There is more programming for children than ever before. Entire television channels devoted to each demographic age group, plus more content available on line and through gaming systems. And yet most of it is not any more educational than the Tom and Jerry cartoons I watched as a kid.
I’m not knocking Spongebob as entertainment, but it doesn’t enrich the minds of the viewers, does it? So the next time you have a little one that wants to watch something on television (or the computer) try one of the title from this list, for something they will enjoy, but also learn from.
Schoolhouse Rock – These were a series of short music cartoons that were aired in between the standard Saturday morning fair in the 80s. Each “season” took on a different topics (Grammar Rock, Multiplication Rock, etc) and had ten or twelve different songs exploring different aspects of that topic. The songs are surprisingly catchy, the animation dated but charming, and the content is not watered down but actually brain-engaging. A classic then, and still a classic.

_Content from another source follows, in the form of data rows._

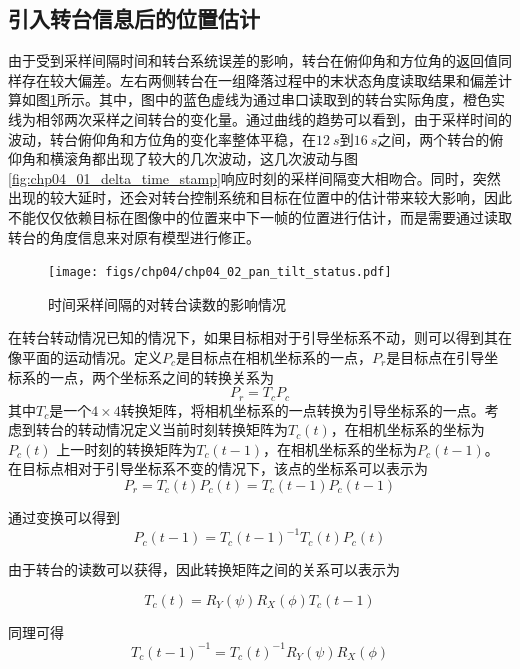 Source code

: \subsection{引入转台信息后的位置估计}
由于受到采样间隔时间和转台系统误差的影响，转台在俯仰角和方位角的返回值同样存在较大偏差。左右两侧转台在一组降落过程中的末状态角度读取结果和偏差计算如图\ref{fig:chp04_02_pan_tilt_status}所示。其中，图中的蓝色虚线为通过串口读取到的转台实际角度，橙色实线为相邻两次采样之间转台的变化量。通过曲线的趋势可以看到，由于采样时间的波动，转台俯仰角和方位角的变化率整体平稳，在$12\ s$到$16\ s$之间，两个转台的俯仰角和横滚角都出现了较大的几次波动，这几次波动与图\ref{fig:chp04_01_delta_time_stamp}响应时刻的采样间隔变大相吻合。同时，突然出现的较大延时，还会对转台控制系统和目标在位置中的估计带来较大影响，因此不能仅仅依赖目标在图像中的位置来中下一帧的位置进行估计，而是需要通过读取转台的角度信息来对原有模型进行修正。
\begin{figure}[htb]   
	\centering
	\texttt{[image: figs/chp04/chp04\_02\_pan\_tilt\_status.pdf]}
	\caption{时间采样间隔的对转台读数的影响情况}
	\label{fig:chp04_02_pan_tilt_status}
\end{figure}

在转台转动情况已知的情况下，如果目标相对于引导坐标系不动，则可以得到其在像平面的运动情况。定义$P_c$是目标点在相机坐标系的一点，$P_r$是目标点在引导坐标系的一点，两个坐标系之间的转换关系为
\begin{equation}
P_r = T_c P_c
\end{equation}
其中$T_c$是一个$4 \times 4$转换矩阵，将相机坐标系的一点转换为引导坐标系的一点。考虑到转台的转动情况定义当前时刻转换矩阵为$T_c(t)$，在相机坐标系的坐标为$P_c(t)$ 上一时刻的转换矩阵为$T_c(t-1)$，在相机坐标系的坐标为$P_c(t-1)$。在目标点相对于引导坐标系不变的情况下，该点的坐标系可以表示为
\begin{equation}
P_r = T_c(t) P_c(t) =T_c(t-1) P_c(t-1)
\end{equation}

通过变换可以得到
\begin{equation}
\label{eq:chp04_predict_position}
P_c(t-1) = T_c(t-1)^{-1}T_c(t) P_c(t)
\end{equation}

由于转台的读数可以获得，因此转换矩阵之间的关系可以表示为

\begin{equation}
T_c(t) = R_Y(\psi)R_X(\phi)T_c(t-1)
\end{equation}

同理可得
\begin{equation}
T_c(t-1)^{-1} = T_c(t)^{-1}R_Y(\psi)R_X(\phi)
\end{equation}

Leap Frog – This is a series of cartoons in which a boy frog and a girl frog (and their pet dog) learn letters and sounds, and how to make words. That’s it. It’s very simple and to the point, with just enough bright colors and talking animals to hook the curiosity of even the shortest of attention spans, and then after that it’s all basic learning. Singing little songs about each letter and sound pairing makes it even easier to remember the alphabet.
Sesame Street – Some things are just timeless and perfect. Sesame Street is one of those things. For over thirty years this all-ages show has taught letters, numbers, colors, manners, feelings, and social niceties to children. I won’t bother acting like you don’t know what Sesame Street is, I’ll just remind you that it’s very easy to find, and any kid will love it.
Kratts Creatures – this show only lasted for one season in 1996, but the fifty episodes produced have achieved a sort of immortality. While not drawintg big rating during its run, the show has found a large fan base on the internet, and through DVD releases since then. Two brothers, Chris and Martin Kratt, explore remote locales and learn about animals. They also find time to perform science experiments every show.
Bill Nye the Science Guy – For those of us old enough to remember Mr. Wizard, you will love Bill Nye. He does fun science experiments, and has a showmanship and a passion that really makes his show come alive. Each of the (roughly) one hundred episodes focuses on a different aspect of science: from dinosaurs to the sun to ocean currents. Each topic is explored with experiments, comedy skits, and music.
What shows have you found that bridge the gap between entertainment and education? I’d love to hear your thoughts, and what has worked for you.